### Data to examine

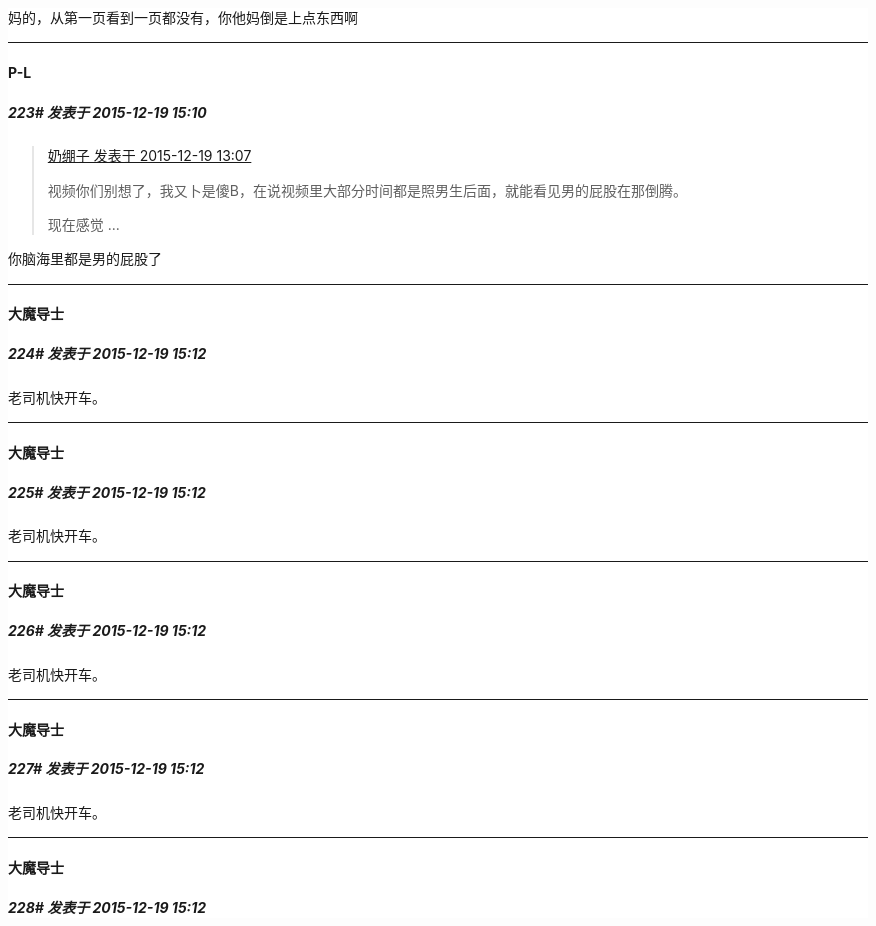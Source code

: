 
妈的，从第一页看到一页都没有，你他妈倒是上点东西啊


-----

####  P-L  
##### 223#       发表于 2015-12-19 15:10


<blockquote><a href="httphttps://bbs.saraba1st.com/2b/forum.php?mod=redirect&amp;goto=findpost&amp;pid=31064251&amp;ptid=1188259" target="_blank">奶绷子 发表于 2015-12-19 13:07</a>

视频你们别想了，我又卜是傻B，在说视频里大部分时间都是照男生后面，就能看见男的屁股在那倒腾。

现在感觉 ...</blockquote>
你脑海里都是男的屁股了


-----

####  大魔导士  
##### 224#       发表于 2015-12-19 15:12


老司机快开车。


-----

####  大魔导士  
##### 225#       发表于 2015-12-19 15:12


老司机快开车。


-----

####  大魔导士  
##### 226#       发表于 2015-12-19 15:12


老司机快开车。


-----

####  大魔导士  
##### 227#       发表于 2015-12-19 15:12


老司机快开车。


-----

####  大魔导士  
##### 228#       发表于 2015-12-19 15:12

### Task to complete
Would you please transcribe the listing in full, exactly, while omitting the images?

### Finished task
Source code

: 
妈的，从第一页看到一页都没有，你他妈倒是上点东西啊


-----

####  P-L  
##### 223#       发表于 2015-12-19 15:10


<blockquote><a href="httphttps://bbs.saraba1st.com/2b/forum.php?mod=redirect&amp;goto=findpost&amp;pid=31064251&amp;ptid=1188259" target="_blank">奶绷子 发表于 2015-12-19 13:07</a>

视频你们别想了，我又卜是傻B，在说视频里大部分时间都是照男生后面，就能看见男的屁股在那倒腾。

现在感觉 ...</blockquote>
你脑海里都是男的屁股了


-----

####  大魔导士  
##### 224#       发表于 2015-12-19 15:12


老司机快开车。


-----

####  大魔导士  
##### 225#       发表于 2015-12-19 15:12


老司机快开车。


-----

####  大魔导士  
##### 226#       发表于 2015-12-19 15:12


老司机快开车。


-----

####  大魔导士  
##### 227#       发表于 2015-12-19 15:12


老司机快开车。


-----

####  大魔导士  
##### 228#       发表于 2015-12-19 15:12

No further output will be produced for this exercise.